== Data to process ==
╔══

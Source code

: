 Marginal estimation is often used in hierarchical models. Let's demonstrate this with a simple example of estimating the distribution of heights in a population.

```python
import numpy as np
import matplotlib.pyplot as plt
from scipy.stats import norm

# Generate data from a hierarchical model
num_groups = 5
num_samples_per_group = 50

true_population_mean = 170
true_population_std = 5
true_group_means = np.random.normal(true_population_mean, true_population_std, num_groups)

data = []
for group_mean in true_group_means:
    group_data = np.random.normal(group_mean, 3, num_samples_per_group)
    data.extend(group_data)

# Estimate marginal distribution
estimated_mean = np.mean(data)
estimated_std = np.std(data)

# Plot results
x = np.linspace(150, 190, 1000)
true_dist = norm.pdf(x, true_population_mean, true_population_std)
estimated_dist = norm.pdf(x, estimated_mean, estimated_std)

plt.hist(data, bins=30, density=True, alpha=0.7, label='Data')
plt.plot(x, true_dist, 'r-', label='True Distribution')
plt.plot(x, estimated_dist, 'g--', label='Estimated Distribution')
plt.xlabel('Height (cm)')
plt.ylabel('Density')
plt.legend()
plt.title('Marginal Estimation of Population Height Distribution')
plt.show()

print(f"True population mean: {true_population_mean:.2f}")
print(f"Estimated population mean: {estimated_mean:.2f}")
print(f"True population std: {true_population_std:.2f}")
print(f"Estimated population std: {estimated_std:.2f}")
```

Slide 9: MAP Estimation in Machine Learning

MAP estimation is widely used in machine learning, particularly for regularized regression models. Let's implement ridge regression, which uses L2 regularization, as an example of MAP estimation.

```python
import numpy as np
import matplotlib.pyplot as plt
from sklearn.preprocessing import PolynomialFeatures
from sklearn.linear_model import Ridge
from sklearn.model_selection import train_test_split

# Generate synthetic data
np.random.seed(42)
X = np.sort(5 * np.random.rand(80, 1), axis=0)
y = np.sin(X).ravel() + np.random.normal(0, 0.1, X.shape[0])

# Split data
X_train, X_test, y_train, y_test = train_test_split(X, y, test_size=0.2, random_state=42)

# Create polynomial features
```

╚══
╔══

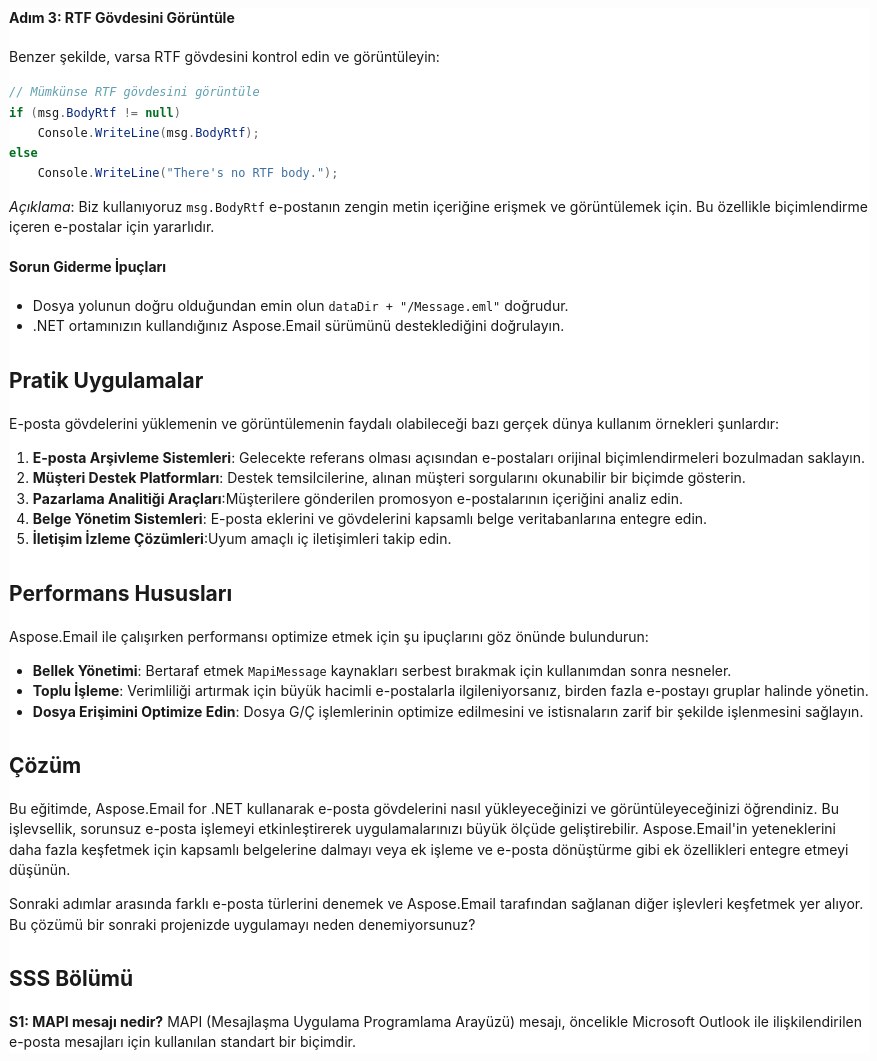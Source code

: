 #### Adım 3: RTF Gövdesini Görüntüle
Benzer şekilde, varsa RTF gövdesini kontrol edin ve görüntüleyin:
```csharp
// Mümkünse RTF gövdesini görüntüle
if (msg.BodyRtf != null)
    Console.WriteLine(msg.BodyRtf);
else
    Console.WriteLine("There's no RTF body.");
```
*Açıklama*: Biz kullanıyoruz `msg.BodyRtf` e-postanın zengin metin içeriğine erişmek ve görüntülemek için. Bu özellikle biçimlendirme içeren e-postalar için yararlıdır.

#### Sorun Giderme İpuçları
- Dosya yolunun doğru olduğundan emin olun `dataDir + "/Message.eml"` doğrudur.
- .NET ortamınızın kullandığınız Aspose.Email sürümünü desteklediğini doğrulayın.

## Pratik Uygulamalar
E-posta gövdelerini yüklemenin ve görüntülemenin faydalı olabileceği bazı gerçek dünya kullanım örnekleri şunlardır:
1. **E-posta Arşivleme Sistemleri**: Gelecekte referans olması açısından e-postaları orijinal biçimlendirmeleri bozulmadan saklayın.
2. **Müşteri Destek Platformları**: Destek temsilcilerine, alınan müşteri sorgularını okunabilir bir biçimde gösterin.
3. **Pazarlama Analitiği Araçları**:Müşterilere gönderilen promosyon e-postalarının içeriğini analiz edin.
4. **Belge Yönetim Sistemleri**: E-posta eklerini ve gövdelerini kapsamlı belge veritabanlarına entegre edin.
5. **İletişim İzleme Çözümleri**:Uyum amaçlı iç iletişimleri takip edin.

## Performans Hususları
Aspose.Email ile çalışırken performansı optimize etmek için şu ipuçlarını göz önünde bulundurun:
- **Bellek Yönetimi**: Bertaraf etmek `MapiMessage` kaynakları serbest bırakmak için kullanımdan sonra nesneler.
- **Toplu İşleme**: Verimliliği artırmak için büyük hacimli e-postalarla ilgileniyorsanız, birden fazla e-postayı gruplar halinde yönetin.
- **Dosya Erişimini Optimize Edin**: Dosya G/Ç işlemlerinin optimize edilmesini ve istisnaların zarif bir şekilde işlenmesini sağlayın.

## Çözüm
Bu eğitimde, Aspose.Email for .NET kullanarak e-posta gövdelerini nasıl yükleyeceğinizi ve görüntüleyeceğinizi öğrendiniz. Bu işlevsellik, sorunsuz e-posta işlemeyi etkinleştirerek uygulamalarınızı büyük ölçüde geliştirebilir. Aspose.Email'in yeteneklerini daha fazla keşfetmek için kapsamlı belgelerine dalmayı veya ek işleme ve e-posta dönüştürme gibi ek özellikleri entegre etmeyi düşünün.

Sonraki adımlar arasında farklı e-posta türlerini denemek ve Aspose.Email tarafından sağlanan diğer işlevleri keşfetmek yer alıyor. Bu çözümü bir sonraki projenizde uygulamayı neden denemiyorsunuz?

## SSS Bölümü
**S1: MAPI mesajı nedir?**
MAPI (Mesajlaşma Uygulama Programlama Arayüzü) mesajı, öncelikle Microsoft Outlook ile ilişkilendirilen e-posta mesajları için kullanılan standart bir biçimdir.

╚══

== What to produce ==
Given the records above, reproduce precisely and only the lines between the line holding "e-postalar için yararlıdır." and the line holding "- .NET ortamınızın", inclusive.

== Exercise answer ==
*Açıklama*: Biz kullanıyoruz `msg.BodyRtf` e-postanın zengin metin içeriğine erişmek ve görüntülemek için. Bu özellikle biçimlendirme içeren e-postalar için yararlıdır.

#### Sorun Giderme İpuçları
- Dosya yolunun doğru olduğundan emin olun `dataDir + "/Message.eml"` doğrudur.
- .NET ortamınızın kullandığınız Aspose.Email sürümünü desteklediğini doğrulayın.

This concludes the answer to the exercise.